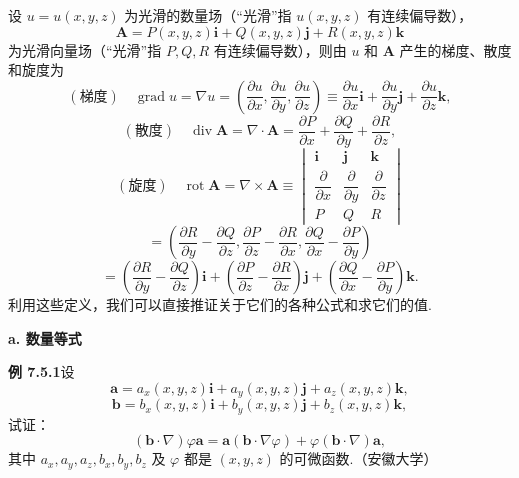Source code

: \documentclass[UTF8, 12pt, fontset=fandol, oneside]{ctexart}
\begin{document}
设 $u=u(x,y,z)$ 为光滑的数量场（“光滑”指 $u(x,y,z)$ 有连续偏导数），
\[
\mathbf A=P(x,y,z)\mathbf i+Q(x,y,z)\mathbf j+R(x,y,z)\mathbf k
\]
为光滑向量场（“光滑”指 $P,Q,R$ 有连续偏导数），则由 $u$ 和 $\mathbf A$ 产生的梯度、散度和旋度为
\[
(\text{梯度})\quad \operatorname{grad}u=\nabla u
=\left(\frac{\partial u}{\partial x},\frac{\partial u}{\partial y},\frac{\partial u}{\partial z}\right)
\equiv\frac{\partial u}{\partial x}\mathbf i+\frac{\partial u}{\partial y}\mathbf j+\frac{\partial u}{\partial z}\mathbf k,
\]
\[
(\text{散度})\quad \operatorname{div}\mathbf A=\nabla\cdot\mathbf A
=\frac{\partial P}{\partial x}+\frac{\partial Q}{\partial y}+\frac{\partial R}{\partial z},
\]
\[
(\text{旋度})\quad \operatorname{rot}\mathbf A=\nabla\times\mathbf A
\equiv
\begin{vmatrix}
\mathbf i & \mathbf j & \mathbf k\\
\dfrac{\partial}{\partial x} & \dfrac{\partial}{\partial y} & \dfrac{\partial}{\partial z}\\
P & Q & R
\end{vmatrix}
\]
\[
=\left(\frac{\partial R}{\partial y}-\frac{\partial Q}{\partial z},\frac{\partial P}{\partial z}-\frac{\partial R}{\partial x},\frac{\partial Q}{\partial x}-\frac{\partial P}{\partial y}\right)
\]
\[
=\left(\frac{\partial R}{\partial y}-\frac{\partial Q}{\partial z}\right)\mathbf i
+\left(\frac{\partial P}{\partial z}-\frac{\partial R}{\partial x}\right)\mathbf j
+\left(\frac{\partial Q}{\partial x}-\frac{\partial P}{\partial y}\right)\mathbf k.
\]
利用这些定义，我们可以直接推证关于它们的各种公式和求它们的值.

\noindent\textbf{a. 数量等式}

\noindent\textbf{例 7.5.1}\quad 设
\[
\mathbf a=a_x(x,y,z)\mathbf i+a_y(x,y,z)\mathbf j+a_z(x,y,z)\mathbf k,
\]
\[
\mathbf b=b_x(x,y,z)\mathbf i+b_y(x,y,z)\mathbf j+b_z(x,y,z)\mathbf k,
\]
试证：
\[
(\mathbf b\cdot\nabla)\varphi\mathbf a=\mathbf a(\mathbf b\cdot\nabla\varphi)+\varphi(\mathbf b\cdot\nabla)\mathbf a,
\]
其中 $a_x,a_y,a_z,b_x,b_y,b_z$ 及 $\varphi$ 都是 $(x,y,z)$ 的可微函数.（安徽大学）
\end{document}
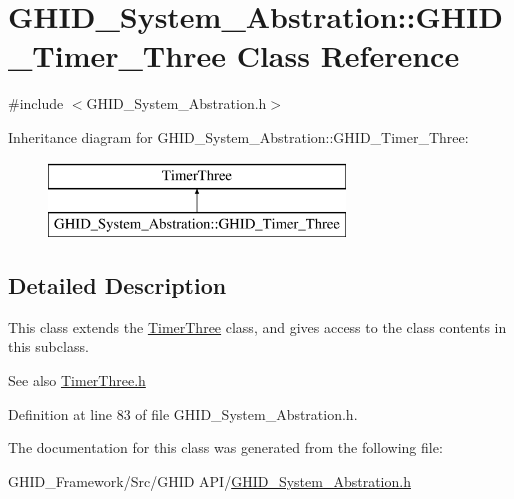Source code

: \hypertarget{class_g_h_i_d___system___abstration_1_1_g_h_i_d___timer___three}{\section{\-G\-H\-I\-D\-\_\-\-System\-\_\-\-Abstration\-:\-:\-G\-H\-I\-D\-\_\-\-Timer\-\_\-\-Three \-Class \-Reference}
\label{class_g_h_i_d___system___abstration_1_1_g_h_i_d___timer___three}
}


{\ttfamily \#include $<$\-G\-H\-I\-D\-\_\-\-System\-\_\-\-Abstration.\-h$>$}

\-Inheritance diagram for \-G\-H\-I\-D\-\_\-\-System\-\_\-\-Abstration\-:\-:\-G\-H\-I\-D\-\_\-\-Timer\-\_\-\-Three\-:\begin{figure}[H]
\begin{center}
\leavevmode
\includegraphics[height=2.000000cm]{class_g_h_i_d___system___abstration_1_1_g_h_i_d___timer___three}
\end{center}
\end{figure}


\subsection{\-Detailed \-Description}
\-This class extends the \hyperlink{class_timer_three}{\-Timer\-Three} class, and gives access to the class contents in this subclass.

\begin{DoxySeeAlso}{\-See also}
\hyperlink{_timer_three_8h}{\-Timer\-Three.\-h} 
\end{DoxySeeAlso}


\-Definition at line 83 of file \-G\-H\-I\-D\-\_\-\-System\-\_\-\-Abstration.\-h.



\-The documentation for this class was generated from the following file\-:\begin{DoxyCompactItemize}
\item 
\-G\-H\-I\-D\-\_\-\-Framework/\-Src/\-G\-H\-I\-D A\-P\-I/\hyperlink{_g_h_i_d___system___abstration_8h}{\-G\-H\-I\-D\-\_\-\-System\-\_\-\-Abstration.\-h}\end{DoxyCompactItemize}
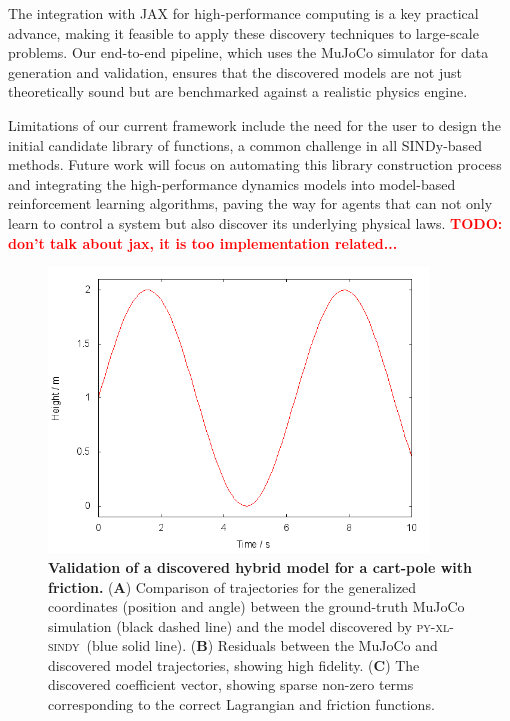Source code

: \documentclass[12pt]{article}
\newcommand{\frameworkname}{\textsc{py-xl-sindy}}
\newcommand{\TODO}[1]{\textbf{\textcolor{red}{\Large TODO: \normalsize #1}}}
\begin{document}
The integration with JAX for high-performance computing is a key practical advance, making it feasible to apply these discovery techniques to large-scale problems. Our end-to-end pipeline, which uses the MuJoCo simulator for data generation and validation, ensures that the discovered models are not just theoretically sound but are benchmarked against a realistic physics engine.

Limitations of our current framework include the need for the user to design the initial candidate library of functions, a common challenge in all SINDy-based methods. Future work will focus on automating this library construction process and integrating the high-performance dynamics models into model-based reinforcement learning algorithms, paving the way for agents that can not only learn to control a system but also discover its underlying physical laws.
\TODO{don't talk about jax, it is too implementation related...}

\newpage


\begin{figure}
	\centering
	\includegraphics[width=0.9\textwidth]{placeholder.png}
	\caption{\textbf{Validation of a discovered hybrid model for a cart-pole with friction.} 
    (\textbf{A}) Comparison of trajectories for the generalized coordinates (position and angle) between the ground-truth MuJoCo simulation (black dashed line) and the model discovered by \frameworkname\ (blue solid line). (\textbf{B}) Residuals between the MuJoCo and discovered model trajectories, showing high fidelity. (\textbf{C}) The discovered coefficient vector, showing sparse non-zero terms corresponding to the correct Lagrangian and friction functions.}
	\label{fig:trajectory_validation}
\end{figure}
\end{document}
---
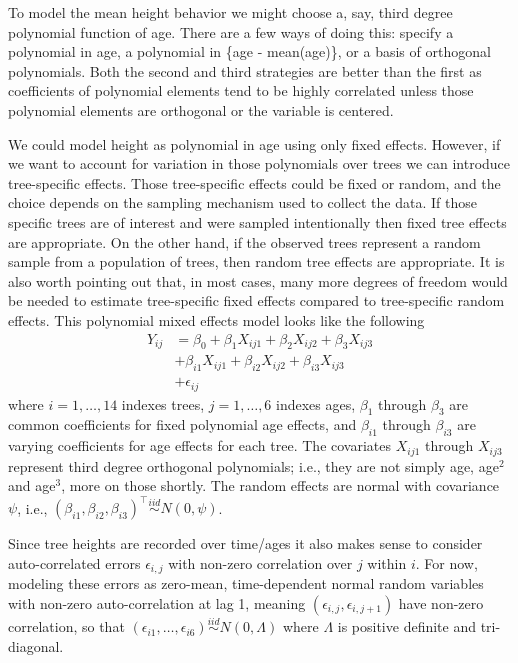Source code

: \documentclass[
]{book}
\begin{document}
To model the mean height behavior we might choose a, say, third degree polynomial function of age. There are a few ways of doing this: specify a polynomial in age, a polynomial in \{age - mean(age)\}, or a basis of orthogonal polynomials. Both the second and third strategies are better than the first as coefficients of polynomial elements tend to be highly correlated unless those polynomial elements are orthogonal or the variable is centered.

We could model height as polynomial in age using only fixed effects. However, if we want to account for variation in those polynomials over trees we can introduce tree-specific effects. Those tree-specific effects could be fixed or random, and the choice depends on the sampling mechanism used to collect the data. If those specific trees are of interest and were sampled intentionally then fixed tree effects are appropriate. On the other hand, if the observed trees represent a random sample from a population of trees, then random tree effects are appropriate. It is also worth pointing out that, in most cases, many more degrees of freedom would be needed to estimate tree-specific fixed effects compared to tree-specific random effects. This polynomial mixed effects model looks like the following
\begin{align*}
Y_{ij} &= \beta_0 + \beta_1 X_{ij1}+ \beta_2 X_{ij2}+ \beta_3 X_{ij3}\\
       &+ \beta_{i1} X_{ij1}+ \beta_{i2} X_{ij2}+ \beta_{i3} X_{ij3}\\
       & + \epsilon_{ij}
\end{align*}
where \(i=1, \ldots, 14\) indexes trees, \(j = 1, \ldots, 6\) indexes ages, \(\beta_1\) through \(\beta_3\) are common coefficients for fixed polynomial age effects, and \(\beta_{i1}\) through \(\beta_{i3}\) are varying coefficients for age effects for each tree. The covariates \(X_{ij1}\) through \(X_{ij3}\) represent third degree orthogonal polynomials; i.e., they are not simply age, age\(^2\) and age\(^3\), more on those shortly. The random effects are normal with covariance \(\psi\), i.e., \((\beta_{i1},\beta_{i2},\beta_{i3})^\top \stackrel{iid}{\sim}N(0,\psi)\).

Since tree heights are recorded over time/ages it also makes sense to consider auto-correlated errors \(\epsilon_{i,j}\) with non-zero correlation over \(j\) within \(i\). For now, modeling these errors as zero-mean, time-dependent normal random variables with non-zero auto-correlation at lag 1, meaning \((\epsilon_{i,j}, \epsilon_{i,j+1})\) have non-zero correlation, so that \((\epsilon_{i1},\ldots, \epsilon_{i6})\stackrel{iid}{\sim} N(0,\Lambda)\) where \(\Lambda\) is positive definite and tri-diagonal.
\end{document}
---
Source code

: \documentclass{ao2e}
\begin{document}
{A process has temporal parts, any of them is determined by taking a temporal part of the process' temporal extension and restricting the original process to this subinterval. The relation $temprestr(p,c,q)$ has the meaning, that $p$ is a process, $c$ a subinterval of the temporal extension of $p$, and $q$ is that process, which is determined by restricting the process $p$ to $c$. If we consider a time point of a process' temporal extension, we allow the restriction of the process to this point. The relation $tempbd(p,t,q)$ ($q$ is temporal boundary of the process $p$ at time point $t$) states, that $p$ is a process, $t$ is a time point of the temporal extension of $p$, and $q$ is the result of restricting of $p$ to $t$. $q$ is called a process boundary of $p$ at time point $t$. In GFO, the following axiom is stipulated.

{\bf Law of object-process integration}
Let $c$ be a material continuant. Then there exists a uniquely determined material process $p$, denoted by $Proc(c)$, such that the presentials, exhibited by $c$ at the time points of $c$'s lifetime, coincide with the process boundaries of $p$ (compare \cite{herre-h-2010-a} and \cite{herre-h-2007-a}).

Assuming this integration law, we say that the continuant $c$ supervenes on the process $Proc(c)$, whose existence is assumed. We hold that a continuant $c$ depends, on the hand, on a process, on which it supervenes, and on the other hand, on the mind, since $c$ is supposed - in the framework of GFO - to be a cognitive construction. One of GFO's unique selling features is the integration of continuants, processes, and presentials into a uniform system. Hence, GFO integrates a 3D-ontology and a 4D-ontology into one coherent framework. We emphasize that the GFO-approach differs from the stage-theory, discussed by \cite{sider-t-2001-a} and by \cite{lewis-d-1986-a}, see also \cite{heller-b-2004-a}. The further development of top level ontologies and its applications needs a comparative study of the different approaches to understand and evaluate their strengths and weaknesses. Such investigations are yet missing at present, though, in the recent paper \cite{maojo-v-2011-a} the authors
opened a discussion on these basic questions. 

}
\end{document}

# TASK OBJECTIVE
Looking at the data above, say how many lines include the string "textbf" and add nothing.

# EXERCISE RESULT
5